====== EXTRACTED RECORDS ======

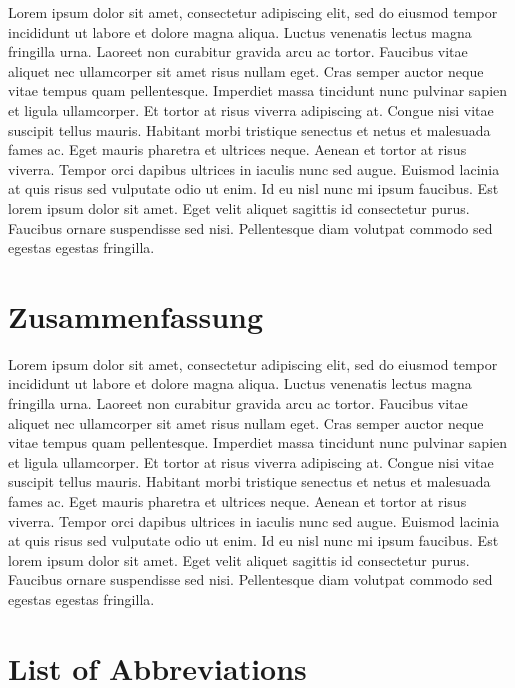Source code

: \documentclass[
]{scrbook}
\begin{document}
Lorem ipsum dolor sit amet, consectetur adipiscing elit, sed do eiusmod tempor incididunt ut labore et dolore magna aliqua. Luctus venenatis lectus magna fringilla urna. Laoreet non curabitur gravida arcu ac tortor. Faucibus vitae aliquet nec ullamcorper sit amet risus nullam eget. Cras semper auctor neque vitae tempus quam pellentesque. Imperdiet massa tincidunt nunc pulvinar sapien et ligula ullamcorper. Et tortor at risus viverra adipiscing at. Congue nisi vitae suscipit tellus mauris. Habitant morbi tristique senectus et netus et malesuada fames ac. Eget mauris pharetra et ultrices neque. Aenean et tortor at risus viverra. Tempor orci dapibus ultrices in iaculis nunc sed augue. Euismod lacinia at quis risus sed vulputate odio ut enim. Id eu nisl nunc mi ipsum faucibus. Est lorem ipsum dolor sit amet. Eget velit aliquet sagittis id consectetur purus. Faucibus ornare suspendisse sed nisi. Pellentesque diam volutpat commodo sed egestas egestas fringilla.

\chapter{Zusammenfassung}\label{zusammenfassung}

Lorem ipsum dolor sit amet, consectetur adipiscing elit, sed do eiusmod tempor incididunt ut labore et dolore magna aliqua. Luctus venenatis lectus magna fringilla urna. Laoreet non curabitur gravida arcu ac tortor. Faucibus vitae aliquet nec ullamcorper sit amet risus nullam eget. Cras semper auctor neque vitae tempus quam pellentesque. Imperdiet massa tincidunt nunc pulvinar sapien et ligula ullamcorper. Et tortor at risus viverra adipiscing at. Congue nisi vitae suscipit tellus mauris. Habitant morbi tristique senectus et netus et malesuada fames ac. Eget mauris pharetra et ultrices neque. Aenean et tortor at risus viverra. Tempor orci dapibus ultrices in iaculis nunc sed augue. Euismod lacinia at quis risus sed vulputate odio ut enim. Id eu nisl nunc mi ipsum faucibus. Est lorem ipsum dolor sit amet. Eget velit aliquet sagittis id consectetur purus. Faucibus ornare suspendisse sed nisi. Pellentesque diam volutpat commodo sed egestas egestas fringilla.

\renewcommand{\baselinestretch}{1.2}\normalsize
\tableofcontents
\renewcommand{\baselinestretch}{1.5}\normalsize

\chapter{List of Abbreviations}\label{acronyms_HEADER_LOA}
\end{document}
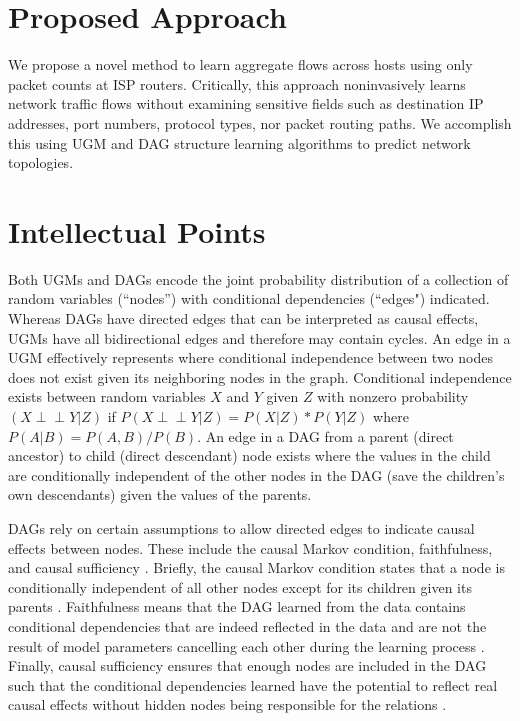 \documentclass[conference]{IEEEtran}
\newcommand\ci{\perp\!\!\!\perp}
\begin{document}
\section{Proposed Approach}

We propose a novel method to learn aggregate flows across hosts using only packet counts at ISP routers. Critically, this approach noninvasively learns network traffic flows without examining sensitive fields such as destination IP addresses, port numbers, protocol types, nor packet routing paths. We accomplish this using UGM and DAG structure learning algorithms to predict network topologies.

\section{Intellectual Points}

Both UGMs and DAGs encode the joint probability distribution of a collection of random variables (``nodes”) with conditional dependencies (``edges") indicated. Whereas DAGs have directed edges that can be interpreted as causal effects, UGMs have all bidirectional edges and therefore may contain cycles. An edge in a UGM effectively represents where conditional independence between two nodes does not exist given its neighboring nodes in the graph. Conditional independence exists between random variables $X$ and $Y$ given $Z$ with nonzero probability $\left(X \ci Y | Z \right)$ if $P(X \ci Y | Z) = P(X | Z) * P(Y | Z)$ where $P(A | B) = P(A, B) / P(B)$. An edge in a DAG from a parent (direct ancestor) to child (direct descendant) node exists where the values in the child are conditionally independent of the other nodes in the DAG (save the children's own descendants) given the values of the parents.

DAGs rely on certain assumptions to allow directed edges to indicate causal effects between nodes. These include the causal Markov condition, faithfulness, and causal sufficiency \cite{b6}. Briefly, the causal Markov condition states that a node is conditionally independent of all other nodes except for its children given its parents \cite{b7}. Faithfulness means that the DAG learned from the data contains conditional dependencies that are indeed reflected in the data and are not the result of model parameters cancelling each other during the learning process \cite{b8}. Finally, causal sufficiency ensures that enough nodes are included in the DAG such that the conditional dependencies learned have the potential to reflect real causal effects without hidden nodes being responsible for the relations \cite{b8}.
\end{document}
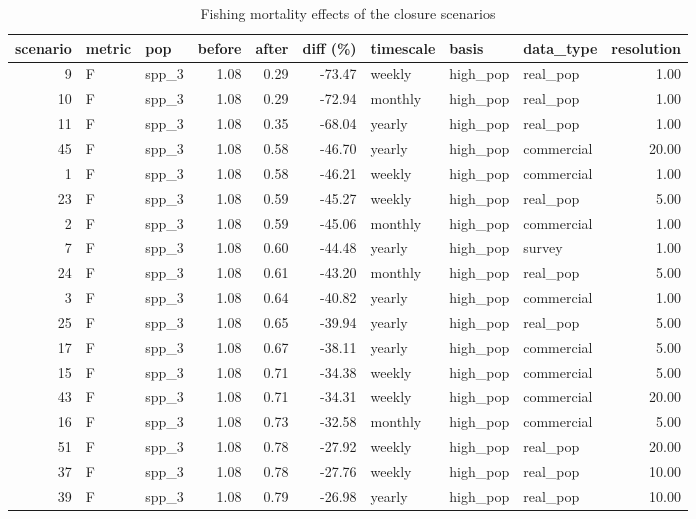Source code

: \begin{longtable}{rllrrrlllr}
\caption{Fishing mortality effects of the closure scenarios} \\ 
  \hline
scenario & metric & pop & before & after & diff (\%) & timescale & basis & data\_type & resolution \\ 
  \hline
  9 & F & spp\_3 & 1.08 & 0.29 & -73.47 & weekly & high\_pop & real\_pop & 1.00 \\ 
   10 & F & spp\_3 & 1.08 & 0.29 & -72.94 & monthly & high\_pop & real\_pop & 1.00 \\ 
   11 & F & spp\_3 & 1.08 & 0.35 & -68.04 & yearly & high\_pop & real\_pop & 1.00 \\ 
   45 & F & spp\_3 & 1.08 & 0.58 & -46.70 & yearly & high\_pop & commercial & 20.00 \\ 
    1 & F & spp\_3 & 1.08 & 0.58 & -46.21 & weekly & high\_pop & commercial & 1.00 \\ 
   23 & F & spp\_3 & 1.08 & 0.59 & -45.27 & weekly & high\_pop & real\_pop & 5.00 \\ 
    2 & F & spp\_3 & 1.08 & 0.59 & -45.06 & monthly & high\_pop & commercial & 1.00 \\ 
    7 & F & spp\_3 & 1.08 & 0.60 & -44.48 & yearly & high\_pop & survey & 1.00 \\ 
   24 & F & spp\_3 & 1.08 & 0.61 & -43.20 & monthly & high\_pop & real\_pop & 5.00 \\ 
    3 & F & spp\_3 & 1.08 & 0.64 & -40.82 & yearly & high\_pop & commercial & 1.00 \\ 
   25 & F & spp\_3 & 1.08 & 0.65 & -39.94 & yearly & high\_pop & real\_pop & 5.00 \\ 
   17 & F & spp\_3 & 1.08 & 0.67 & -38.11 & yearly & high\_pop & commercial & 5.00 \\ 
   15 & F & spp\_3 & 1.08 & 0.71 & -34.38 & weekly & high\_pop & commercial & 5.00 \\ 
   43 & F & spp\_3 & 1.08 & 0.71 & -34.31 & weekly & high\_pop & commercial & 20.00 \\ 
   16 & F & spp\_3 & 1.08 & 0.73 & -32.58 & monthly & high\_pop & commercial & 5.00 \\ 
   51 & F & spp\_3 & 1.08 & 0.78 & -27.92 & weekly & high\_pop & real\_pop & 20.00 \\ 
   37 & F & spp\_3 & 1.08 & 0.78 & -27.76 & weekly & high\_pop & real\_pop & 10.00 \\ 
   39 & F & spp\_3 & 1.08 & 0.79 & -26.98 & yearly & high\_pop & real\_pop & 10.00 \\ 

\end{longtable}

======

* **ACTION ITEM**: Output the lines above exactly, but only those between the line holding "1 & F & spp\_3 & 1.08 & 0.58" and the line holding "43 & F & spp\_3", inclusive.

* **ANSWER BELOW**:
    1 & F & spp\_3 & 1.08 & 0.58 & -46.21 & weekly & high\_pop & commercial & 1.00 \\ 
   23 & F & spp\_3 & 1.08 & 0.59 & -45.27 & weekly & high\_pop & real\_pop & 5.00 \\ 
    2 & F & spp\_3 & 1.08 & 0.59 & -45.06 & monthly & high\_pop & commercial & 1.00 \\ 
    7 & F & spp\_3 & 1.08 & 0.60 & -44.48 & yearly & high\_pop & survey & 1.00 \\ 
   24 & F & spp\_3 & 1.08 & 0.61 & -43.20 & monthly & high\_pop & real\_pop & 5.00 \\ 
    3 & F & spp\_3 & 1.08 & 0.64 & -40.82 & yearly & high\_pop & commercial & 1.00 \\ 
   25 & F & spp\_3 & 1.08 & 0.65 & -39.94 & yearly & high\_pop & real\_pop & 5.00 \\ 
   17 & F & spp\_3 & 1.08 & 0.67 & -38.11 & yearly & high\_pop & commercial & 5.00 \\ 
   15 & F & spp\_3 & 1.08 & 0.71 & -34.38 & weekly & high\_pop & commercial & 5.00 \\ 
   43 & F & spp\_3 & 1.08 & 0.71 & -34.31 & weekly & high\_pop & commercial & 20.00 \\ 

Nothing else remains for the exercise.